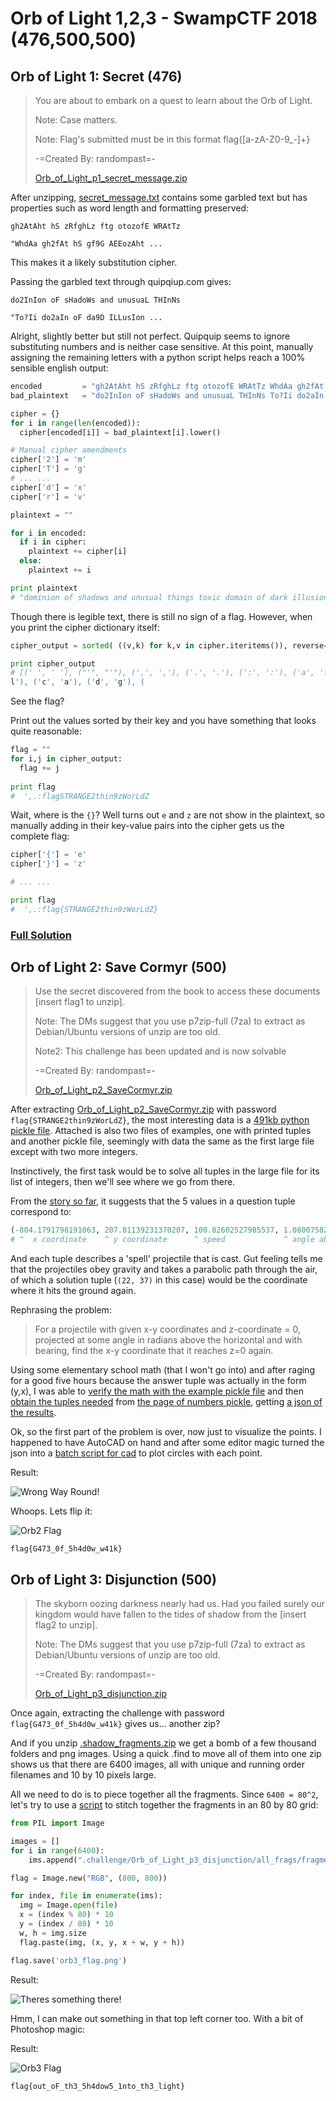 # Orb of Light 1,2,3 - SwampCTF 2018 (476,500,500)

## Orb of Light 1: Secret (476)

> You are about to embark on a quest to learn about the Orb of Light.
> 
> Note: Case matters.
>
> Note: Flag's submitted must be in this format flag{[a-zA-Z0-9_-]+}
>
>-=Created By: randompast=-
>
> [Orb_of_Light_p1_secret_message.zip](challenge/Orb_of_Light_p1_secret_message.zip)

After unzipping, [secret_message.txt](challenge/Orb_of_Light_p1_secret_message/secret_message.txt) contains some garbled text but has properties such as word length and formatting preserved:

```
gh2AtAht hS zRfghLz ftg otozofE WRAtTz

"WhdAa gh2fAt hS gf9G AEEozAht ...
```

This makes it a likely substitution cipher.

Passing the garbled text through quipqiup.com gives:

```
do2InIon oF sHadoWs and unusuaL THInNs

"To?Ii do2aIn oF da9D ILLusIon ...
```

Alright, slightly better but still not perfect. Quipquip seems to ignore substituting numbers and is neither case sensitive. At this point, manually assigning the remaining letters with a python script helps reach a 100% sensible english output:

```python
encoded  		= "gh2AtAht hS zRfghLz ftg otozofE WRAtTz WhdAa gh2fAt hS gf9G AEEozAht" # ...
bad_plaintext 	= "do2InIon oF sHadoWs and unusuaL THInNs To?Ii do2aIn oF da9D ILLusIon" # ...

cipher = {}
for i in range(len(encoded)):
  cipher[encoded[i]] = bad_plaintext[i].lower()

# Manual cipher amendments
cipher['2'] = 'm'
cipher['T'] = 'g'
# ... ...
cipher['d'] = 'x'
cipher['r'] = 'v'

plaintext = ""

for i in encoded:
  if i in cipher:
    plaintext += cipher[i]
  else:
    plaintext += i

print plaintext
# "dominion of shadows and unusual things toxic domain of dark illusion" # ...
```

Though there is legible text, there is still no sign of a flag. However, when you print the cipher dictionary itself:

```python
cipher_output = sorted( ((v,k) for k,v in cipher.iteritems()), reverse=False)

print cipher_output
# [(' ', ' '), ("'", "'"), (',', ','), ('.', '.'), (':', ':'), ('a', 'f'), ('b', '
l'), ('c', 'a'), ('d', 'g'), (
```

See the flag? 

Print out the values sorted by their key and you have something that looks quite reasonable:

```python
flag = "" 
for i,j in cipher_output:
  flag += j
  
print flag
#  ',.:flagSTRANGE2thin9zWorLdZ
```

Wait, where is the `{}`? Well turns out `e` and `z` are not show in the plaintext, so manually adding in their key-value pairs into the cipher gets us the complete flag:

```python
cipher['{'] = 'e'
cipher['}'] = 'z'

# ... ...

print flag
#  ',.:flag{STRANGE2thin9zWorLdZ}
```

### [Full Solution](orb1_solve.py)

## Orb of Light 2: Save Cormyr (500)

> Use the secret discovered from the book to access these documents [insert flag1 to unzip].
> 
> Note: The DMs suggest that you use p7zip-full (7za) to extract as Debian/Ubuntu versions of unzip are too old.
> 
> Note2: This challenge has been updated and is now solvable
> 
> -=Created By: randompast=-
> 
> [Orb_of_Light_p2_SaveCormyr.zip](challenge/Orb_of_Light_p2_SaveCormyr.zip)

After extracting [Orb_of_Light_p2_SaveCormyr.zip](challenge/Orb_of_Light_p2_SaveCormyr.zip) with password `flag{STRANGE2thin9zWorLdZ}`, the most interesting data is a [491kb python pickle file](challenge/Orb_of_Light_p2_SaveCormyr/page_of_numbers.p). Attached is also two files of examples, one with printed tuples and another pickle file, seemingly with data the same as the first large file except with two more integers.

Instinctively, the first task would be to solve all tuples in the large file for its list of integers, then we'll see where we go from there.

From the [story so far](challenge/Orb_of_Light_p2_SaveCormyr/story.txt), it suggests that the 5 values in a question tuple correspond to:

```python
(-804.1791798191063, 207.81139231370207, 100.82602527985537, 1.080075821502287,        2.9241898277603076)
# ^  x coordinate    ^ y coordinate      ^ speed             ^ angle above horizontal  ^ bearing
```

And each tuple describes a 'spell' projectile that is cast. Gut feeling tells me that the projectiles obey gravity and takes a parabolic path through the air, of which a solution tuple (`(22, 37)` in this case) would be the coordinate where it hits the ground again.

Rephrasing the problem:

> For a projectile with given x-y coordinates and z-coordinate = 0, projected at some angle in radians above the horizontal and with bearing, find the x-y coordinate that it reaches z=0 again.

Using some elementary school math (that I won't go into) and after raging for a good five hours because the answer tuple was actually in the form (y,x), I was able to [verify the math with the example pickle file](orb2_verify.py) and then [obtain the tuples needed](orb2_solve.py) from [the page of numbers pickle](challenge/Orb_of_Light_p2_SaveCormyr/page_of_numbers.p), getting [a json of the results](orb2_coords.json).

Ok, so the first part of the problem is over, now just to visualize the points. I happened to have AutoCAD on hand and after some editor magic turned the json into a [batch script for cad](orb2_plot.scr) to plot circles with each point.

Result:

![Wrong Way Round!](orb2_flag_wrong.png "Wrong Way Round!")

Whoops. Lets flip it:

![Orb2 Flag](orb2_flag.png "Orb2 Flag")

`flag{G473_0f_5h4d0w_w41k}`

## Orb of Light 3: Disjunction (500)

> The skyborn oozing darkness nearly had us. Had you failed surely our kingdom would have fallen to the tides of shadow from the [insert flag2 to unzip].
> 
> Note: The DMs suggest that you use p7zip-full (7za) to extract as Debian/Ubuntu versions of unzip are too old.
> 
> -=Created By: randompast=-
> 
> [Orb_of_Light_p3_disjunction.zip](challenge/Orb_of_Light_p3_disjunction.zip)

Once again, extracting the challenge with password `flag{G473_0f_5h4d0w_w41k}` gives us... another zip?

And if you unzip [.shadow_fragments.zip](challenge/Orb_of_Light_p3_disjunction/.shadow_fragments.zip) we get a bomb of a few thousand folders and png images. Using a quick .find to move all of them into one zip shows us that there are 6400 images, all with unique and running order filenames and  10 by 10 pixels large.

All we need to do is to piece together all the fragments. Since `6400 = 80^2`, let's try to use a [script](orb3_solve.py) to stitch together the fragments in an 80 by 80 grid:

```python
from PIL import Image

images = []
for i in range(6400):
	ims.append(".challenge/Orb_of_Light_p3_disjunction/all_frags/fragment-" + str(i).zfill(5) + ".png")

flag = Image.new("RGB", (800, 800))

for index, file in enumerate(ims):
  img = Image.open(file)
  x = (index % 80) * 10
  y = (index / 80) * 10
  w, h = img.size
  flag.paste(img, (x, y, x + w, y + h))

flag.save('orb3_flag.png')
```

Result:

![Theres something there!](orb3_flag.png "There's something there!")

Hmm, I can make out something in that top left corner too. With a bit of Photoshop magic:

Result:

![Orb3 Flag](orb3_flag_hicontrast.png "Orb3 Flag")

`flag{out_oF_th3_5h4dow5_1nto_th3_light}`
**********
▶ Task prompt:
Scan the data above. Return every line with "manually" in it.

▶ Exercise solution:
Alright, slightly better but still not perfect. Quipquip seems to ignore substituting numbers and is neither case sensitive. At this point, manually assigning the remaining letters with a python script helps reach a 100% sensible english output:
Wait, where is the `{}`? Well turns out `e` and `z` are not show in the plaintext, so manually adding in their key-value pairs into the cipher gets us the complete flag:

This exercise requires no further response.